* Exercise details
Write out the listing, please, but only from its first line through the line containing "match current express", exactly as given and without pictures.

* Records to process
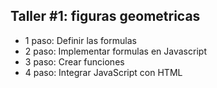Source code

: ## Taller #1: figuras geometricas

- 1 paso: Definir las formulas 
- 2 paso: Implementar formulas en Javascript
- 3 paso: Crear funciones 
- 4 paso: Integrar JavaScript con HTML
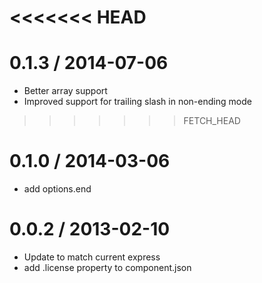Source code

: <<<<<<< HEAD
=======
0.1.3 / 2014-07-06
==================

  * Better array support
  * Improved support for trailing slash in non-ending mode
>>>>>>> FETCH_HEAD

0.1.0 / 2014-03-06
==================

  * add options.end

0.0.2 / 2013-02-10
==================

  * Update to match current express
  * add .license property to component.json
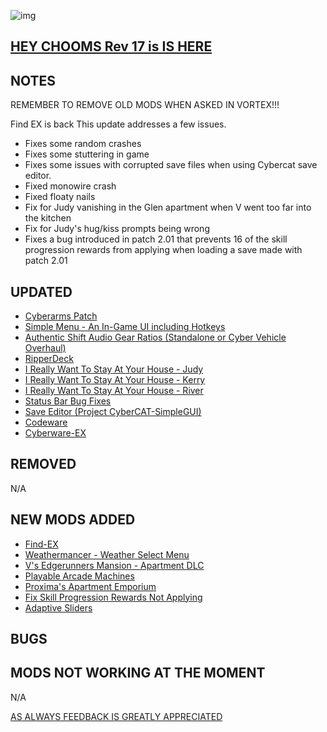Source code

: ![img](https://s11.gifyu.com/images/Cuty-od-Dreams-Logo-YellowUP.png)


[HEY CHOOMS Rev 17 is IS HERE](https://)
-

NOTES
-

REMEMBER TO REMOVE OLD MODS WHEN ASKED IN VORTEX!!! 

Find EX is back
This update addresses a few issues.

- Fixes some random crashes
- Fixes some stuttering in game
- Fixes some issues with corrupted save files when using Cybercat save editor.
- Fixed monowire crash
- Fixed floaty nails
- Fix for Judy vanishing in the Glen apartment when V went too far into the kitchen
- Fix for Judy's hug/kiss prompts being wrong
- Fixes a bug introduced in patch 2.01 that prevents 16 of the skill progression rewards from applying when loading a save made with patch 2.01


UPDATED
-

- [Cyberarms Patch](https://www.nexusmods.com/cyberpunk2077/mods/4393?tab=description)
- [Simple Menu - An In-Game UI including Hotkeys](https://www.nexusmods.com/cyberpunk2077/mods/818)
- [Authentic Shift Audio Gear Ratios (Standalone or Cyber Vehicle Overhaul)](https://www.nexusmods.com/cyberpunk2077/mods/6823)
- [RipperDeck](https://www.nexusmods.com/cyberpunk2077/mods/9302?tab=description)
- [I Really Want To Stay At Your House - Judy](https://www.nexusmods.com/cyberpunk2077/mods/8753?tab=description)
- [I Really Want To Stay At Your House - Kerry](https://www.nexusmods.com/cyberpunk2077/mods/8806)
- [I Really Want To Stay At Your House - River](https://www.nexusmods.com/cyberpunk2077/mods/8826)
- [Status Bar Bug Fixes](https://www.nexusmods.com/cyberpunk2077/mods/4316?tab=description)
- [Save Editor (Project CyberCAT-SimpleGUI)](https://www.nexusmods.com/cyberpunk2077/mods/718)
- [Codeware](https://www.nexusmods.com/cyberpunk2077/mods/7780)
- [Cyberware-EX](https://www.nexusmods.com/cyberpunk2077/mods/9429)

REMOVED
-

N/A

NEW MODS ADDED 
-

- [Find-EX](https://www.nexusmods.com/cyberpunk2077/mods/8340?tab=description)
- [Weathermancer - Weather Select Menu](https://www.nexusmods.com/cyberpunk2077/mods/9805)
- [V's Edgerunners Mansion - Apartment DLC](https://www.nexusmods.com/cyberpunk2077/mods/5437?tab=description)
- [Playable Arcade Machines](https://www.nexusmods.com/cyberpunk2077/mods/4213?tab=description)
- [Proxima's Apartment Emporium](https://www.nexusmods.com/cyberpunk2077/mods/9765)
- [Fix Skill Progression Rewards Not Applying](https://www.nexusmods.com/cyberpunk2077/mods/9879?tab=description)
- [Adaptive Sliders](https://www.nexusmods.com/cyberpunk2077/mods/5075?tab=description)

BUGS
-


MODS NOT WORKING AT THE MOMENT 
-

N/A

[AS ALWAYS FEEDBACK IS GREATLY APPRECIATED](https://)
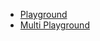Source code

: * [Playground](playgrounds/tests/playground.html)
* [Multi Playground](playgrounds/tests/multi_playground.html)
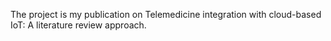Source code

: The project is my publication on Telemedicine integration with cloud-based IoT: A literature review approach.

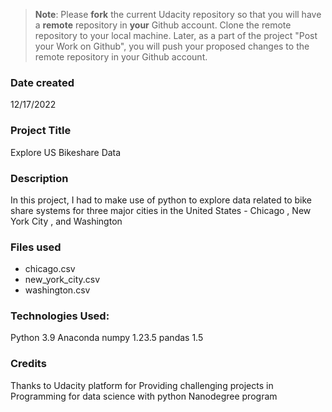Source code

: >**Note**: Please **fork** the current Udacity repository so that you will have a **remote** repository in **your** Github account. Clone the remote repository to your local machine. Later, as a part of the project "Post your Work on Github", you will push your proposed changes to the remote repository in your Github account.

### Date created
12/17/2022

### Project Title
Explore US Bikeshare Data

### Description
In this project, I had to make use of python to explore data related to bike share systems for three major cities in the United States - Chicago , New York City , and Washington

### Files used

- chicago.csv
- new_york_city.csv
- washington.csv

### Technologies Used:
Python 3.9
Anaconda
numpy 1.23.5
pandas 1.5

### Credits
Thanks to Udacity platform for Providing challenging projects in Programming for data science with python Nanodegree program
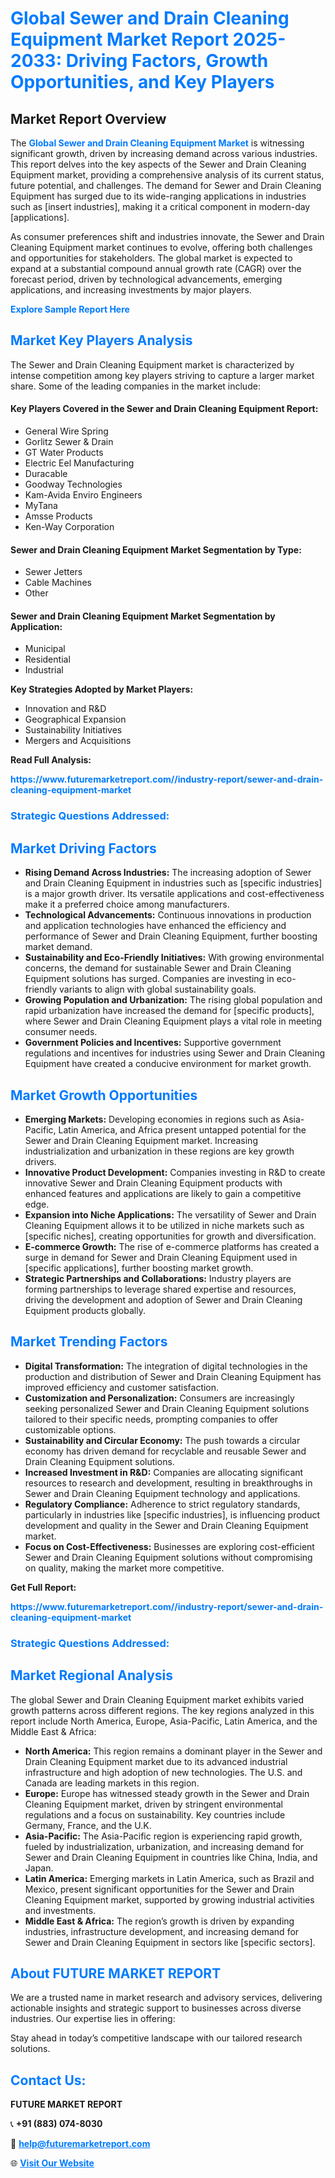<h1 style="color: #007BFF;">Global Sewer and Drain Cleaning Equipment Market Report 2025-2033: Driving Factors, Growth Opportunities, and Key Players</h1>

<section id="overview">
<h2>Market Report Overview</h2>
<p>The <a href="https://www.futuremarketreport.com//industry-report/sewer-and-drain-cleaning-equipment-market" style="color: #007BFF; text-decoration: none;"><strong>Global Sewer and Drain Cleaning Equipment Market</strong></a> is witnessing significant growth, driven by increasing demand across various industries. This report delves into the key aspects of the Sewer and Drain Cleaning Equipment market, providing a comprehensive analysis of its current status, future potential, and challenges. The demand for Sewer and Drain Cleaning Equipment has surged due to its wide-ranging applications in industries such as [insert industries], making it a critical component in modern-day [applications].</p>
<p>As consumer preferences shift and industries innovate, the Sewer and Drain Cleaning Equipment market continues to evolve, offering both challenges and opportunities for stakeholders. The global market is expected to expand at a substantial compound annual growth rate (CAGR) over the forecast period, driven by technological advancements, emerging applications, and increasing investments by major players.</p>
</section>

<section id="overview">
<p><a href="https://www.futuremarketreport.com//request-sample/reportId=61789" style="color: #007BFF; text-decoration: none;"><strong>Explore Sample Report Here</strong></a></p>
</section>

<section id="key-players">
<h2 style="color: #007BFF;">Market Key Players Analysis</h2>
<p>The Sewer and Drain Cleaning Equipment market is characterized by intense competition among key players striving to capture a larger market share. Some of the leading companies in the market include:</p>
<h4>Key Players Covered in the Sewer and Drain Cleaning Equipment Report:</h4>
<ul><li>General Wire Spring</li><li>Gorlitz Sewer &amp; Drain</li><li>GT Water Products</li><li>Electric Eel Manufacturing</li><li>Duracable</li><li>Goodway Technologies</li><li>Kam-Avida Enviro Engineers</li><li>MyTana</li><li>Amsse Products</li><li>Ken-Way Corporation</li></ul>
<h4>Sewer and Drain Cleaning Equipment Market Segmentation by Type:</h4>
<ul><li>Sewer Jetters</li><li>Cable Machines</li><li>Other</li></ul>

<h4>Sewer and Drain Cleaning Equipment Market Segmentation by Application:</h4>
<ul><li>Municipal</li><li>Residential</li><li>Industrial</li></ul>
<p><strong>Key Strategies Adopted by Market Players:</strong></p>
<ul>
<li>Innovation and R&D</li>
<li>Geographical Expansion</li>
<li>Sustainability Initiatives</li>
<li>Mergers and Acquisitions</li>
</ul>
</section>

<section>
<p><strong>Read Full Analysis: </strong></p><a href="https://www.futuremarketreport.com//industry-report/sewer-and-drain-cleaning-equipment-market" style="color: #007BFF; text-decoration: none;"><strong>https://www.futuremarketreport.com//industry-report/sewer-and-drain-cleaning-equipment-market</strong></a>
<h3 style="color: #007BFF;">Strategic Questions Addressed:</h3>
</section>

<section id="driving-factors">
<h2 style="color: #007BFF;">Market Driving Factors</h2>
<ul>
<li><strong>Rising Demand Across Industries:</strong> The increasing adoption of Sewer and Drain Cleaning Equipment in industries such as [specific industries] is a major growth driver. Its versatile applications and cost-effectiveness make it a preferred choice among manufacturers.</li>
<li><strong>Technological Advancements:</strong> Continuous innovations in production and application technologies have enhanced the efficiency and performance of Sewer and Drain Cleaning Equipment, further boosting market demand.</li>
<li><strong>Sustainability and Eco-Friendly Initiatives:</strong> With growing environmental concerns, the demand for sustainable Sewer and Drain Cleaning Equipment solutions has surged. Companies are investing in eco-friendly variants to align with global sustainability goals.</li>
<li><strong>Growing Population and Urbanization:</strong> The rising global population and rapid urbanization have increased the demand for [specific products], where Sewer and Drain Cleaning Equipment plays a vital role in meeting consumer needs.</li>
<li><strong>Government Policies and Incentives:</strong> Supportive government regulations and incentives for industries using Sewer and Drain Cleaning Equipment have created a conducive environment for market growth.</li>
</ul>
</section>

<section id="growth-opportunities">
<h2 style="color: #007BFF;">Market Growth Opportunities</h2>
<ul>
<li><strong>Emerging Markets:</strong> Developing economies in regions such as Asia-Pacific, Latin America, and Africa present untapped potential for the Sewer and Drain Cleaning Equipment market. Increasing industrialization and urbanization in these regions are key growth drivers.</li>
<li><strong>Innovative Product Development:</strong> Companies investing in R&D to create innovative Sewer and Drain Cleaning Equipment products with enhanced features and applications are likely to gain a competitive edge.</li>
<li><strong>Expansion into Niche Applications:</strong> The versatility of Sewer and Drain Cleaning Equipment allows it to be utilized in niche markets such as [specific niches], creating opportunities for growth and diversification.</li>
<li><strong>E-commerce Growth:</strong> The rise of e-commerce platforms has created a surge in demand for Sewer and Drain Cleaning Equipment used in [specific applications], further boosting market growth.</li>
<li><strong>Strategic Partnerships and Collaborations:</strong> Industry players are forming partnerships to leverage shared expertise and resources, driving the development and adoption of Sewer and Drain Cleaning Equipment products globally.</li>
</ul>
</section>

<section id="trending-factors">
<h2 style="color: #007BFF;">Market Trending Factors</h2>
<ul>
<li><strong>Digital Transformation:</strong> The integration of digital technologies in the production and distribution of Sewer and Drain Cleaning Equipment has improved efficiency and customer satisfaction.</li>
<li><strong>Customization and Personalization:</strong> Consumers are increasingly seeking personalized Sewer and Drain Cleaning Equipment solutions tailored to their specific needs, prompting companies to offer customizable options.</li>
<li><strong>Sustainability and Circular Economy:</strong> The push towards a circular economy has driven demand for recyclable and reusable Sewer and Drain Cleaning Equipment solutions.</li>
<li><strong>Increased Investment in R&D:</strong> Companies are allocating significant resources to research and development, resulting in breakthroughs in Sewer and Drain Cleaning Equipment technology and applications.</li>
<li><strong>Regulatory Compliance:</strong> Adherence to strict regulatory standards, particularly in industries like [specific industries], is influencing product development and quality in the Sewer and Drain Cleaning Equipment market.</li>
<li><strong>Focus on Cost-Effectiveness:</strong> Businesses are exploring cost-efficient Sewer and Drain Cleaning Equipment solutions without compromising on quality, making the market more competitive.</li>
</ul>
</section>

<section>
<p><strong>Get Full Report: </strong></p><a href="https://www.futuremarketreport.com//industry-report/sewer-and-drain-cleaning-equipment-market" style="color: #007BFF; text-decoration: none;"><strong>https://www.futuremarketreport.com//industry-report/sewer-and-drain-cleaning-equipment-market</strong></a>
<h3 style="color: #007BFF;">Strategic Questions Addressed:</h3>
</section>


<section id="regional-analysis">
<h2 style="color: #007BFF;">Market Regional Analysis</h2>
<p>The global Sewer and Drain Cleaning Equipment market exhibits varied growth patterns across different regions. The key regions analyzed in this report include North America, Europe, Asia-Pacific, Latin America, and the Middle East & Africa:</p>
<ul>
<li><strong>North America:</strong> This region remains a dominant player in the Sewer and Drain Cleaning Equipment market due to its advanced industrial infrastructure and high adoption of new technologies. The U.S. and Canada are leading markets in this region.</li>
<li><strong>Europe:</strong> Europe has witnessed steady growth in the Sewer and Drain Cleaning Equipment market, driven by stringent environmental regulations and a focus on sustainability. Key countries include Germany, France, and the U.K.</li>
<li><strong>Asia-Pacific:</strong> The Asia-Pacific region is experiencing rapid growth, fueled by industrialization, urbanization, and increasing demand for Sewer and Drain Cleaning Equipment in countries like China, India, and Japan.</li>
<li><strong>Latin America:</strong> Emerging markets in Latin America, such as Brazil and Mexico, present significant opportunities for the Sewer and Drain Cleaning Equipment market, supported by growing industrial activities and investments.</li>
<li><strong>Middle East & Africa:</strong> The region’s growth is driven by expanding industries, infrastructure development, and increasing demand for Sewer and Drain Cleaning Equipment in sectors like [specific sectors].</li>
</ul>
</section>

<footer>
<h2 style="color: #007BFF;">About FUTURE MARKET REPORT</h2>
<p>We are a trusted name in market research and advisory services, delivering actionable insights and strategic support to businesses across diverse industries. Our expertise lies in offering:</p>

<p>Stay ahead in today’s competitive landscape with our tailored research solutions.</p>

<h2 style="color: #007BFF;">Contact Us:</h2>
<p><strong>FUTURE MARKET REPORT</strong></p>
<p>📞 <strong>+91 (883) 074-8030</strong></p>
<p>📧 <strong><a href="mailto:help@futuremarketreport.com" style="color: #007BFF;">help@futuremarketreport.com</a></strong></p>
<p>🌐 <strong><a href="https://www.futuremarketreport.com/" style="color: #007BFF;">Visit Our Website</a></strong></p>
</footer>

* Result of the exercise
Source code

: ## Taller #1: figuras geometricas

- 1 paso: Definir las formulas 
- 2 paso: Implementar formulas en Javascript
- 3 paso: Crear funciones 
- 4 paso: Integrar JavaScript con HTML
Source code

: <<<<<<< HEAD
=======
0.1.3 / 2014-07-06
==================

  * Better array support
  * Improved support for trailing slash in non-ending mode
>>>>>>> FETCH_HEAD

0.1.0 / 2014-03-06
==================

  * add options.end

0.0.2 / 2013-02-10
==================

  * Update to match current express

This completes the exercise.